** Given records follows **

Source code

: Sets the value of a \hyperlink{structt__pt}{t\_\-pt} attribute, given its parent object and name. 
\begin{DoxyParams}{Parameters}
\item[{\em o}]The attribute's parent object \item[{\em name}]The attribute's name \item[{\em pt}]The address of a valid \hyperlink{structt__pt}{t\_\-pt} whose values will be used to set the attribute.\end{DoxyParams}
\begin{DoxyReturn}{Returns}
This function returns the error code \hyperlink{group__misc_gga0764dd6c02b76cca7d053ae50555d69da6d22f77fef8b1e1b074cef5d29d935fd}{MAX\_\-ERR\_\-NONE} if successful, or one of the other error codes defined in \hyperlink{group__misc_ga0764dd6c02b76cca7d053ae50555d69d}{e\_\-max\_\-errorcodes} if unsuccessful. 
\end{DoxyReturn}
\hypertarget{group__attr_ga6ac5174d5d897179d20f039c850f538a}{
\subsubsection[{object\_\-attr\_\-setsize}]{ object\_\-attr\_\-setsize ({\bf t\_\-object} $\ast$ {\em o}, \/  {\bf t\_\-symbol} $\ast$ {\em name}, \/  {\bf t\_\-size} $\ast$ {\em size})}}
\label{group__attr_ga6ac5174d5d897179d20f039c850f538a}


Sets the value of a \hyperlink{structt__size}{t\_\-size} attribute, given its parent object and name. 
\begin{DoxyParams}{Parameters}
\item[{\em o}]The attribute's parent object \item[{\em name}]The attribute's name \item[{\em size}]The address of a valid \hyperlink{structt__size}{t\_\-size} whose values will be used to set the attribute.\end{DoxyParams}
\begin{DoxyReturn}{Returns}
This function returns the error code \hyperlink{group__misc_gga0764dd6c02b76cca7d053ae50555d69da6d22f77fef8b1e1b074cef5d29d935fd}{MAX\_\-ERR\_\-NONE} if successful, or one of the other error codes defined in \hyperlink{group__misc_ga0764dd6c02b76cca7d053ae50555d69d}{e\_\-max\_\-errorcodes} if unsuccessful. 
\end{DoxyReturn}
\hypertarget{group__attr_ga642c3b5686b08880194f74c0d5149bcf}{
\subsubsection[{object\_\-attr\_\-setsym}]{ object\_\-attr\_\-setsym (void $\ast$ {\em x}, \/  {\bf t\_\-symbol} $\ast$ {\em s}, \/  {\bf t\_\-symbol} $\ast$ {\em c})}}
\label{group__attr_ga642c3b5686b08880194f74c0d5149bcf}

** End of Given records **

- [Prompt]:
Look through the data above. Copy every line with the string "DoxyParams" in it.

- [Exercise solution]:
\begin{DoxyParams}{Parameters}
\item[{\em o}]The attribute's parent object \item[{\em name}]The attribute's name \item[{\em pt}]The address of a valid \hyperlink{structt__pt}{t\_\-pt} whose values will be used to set the attribute.\end{DoxyParams}
\begin{DoxyParams}{Parameters}
\item[{\em o}]The attribute's parent object \item[{\em name}]The attribute's name \item[{\em size}]The address of a valid \hyperlink{structt__size}{t\_\-size} whose values will be used to set the attribute.\end{DoxyParams}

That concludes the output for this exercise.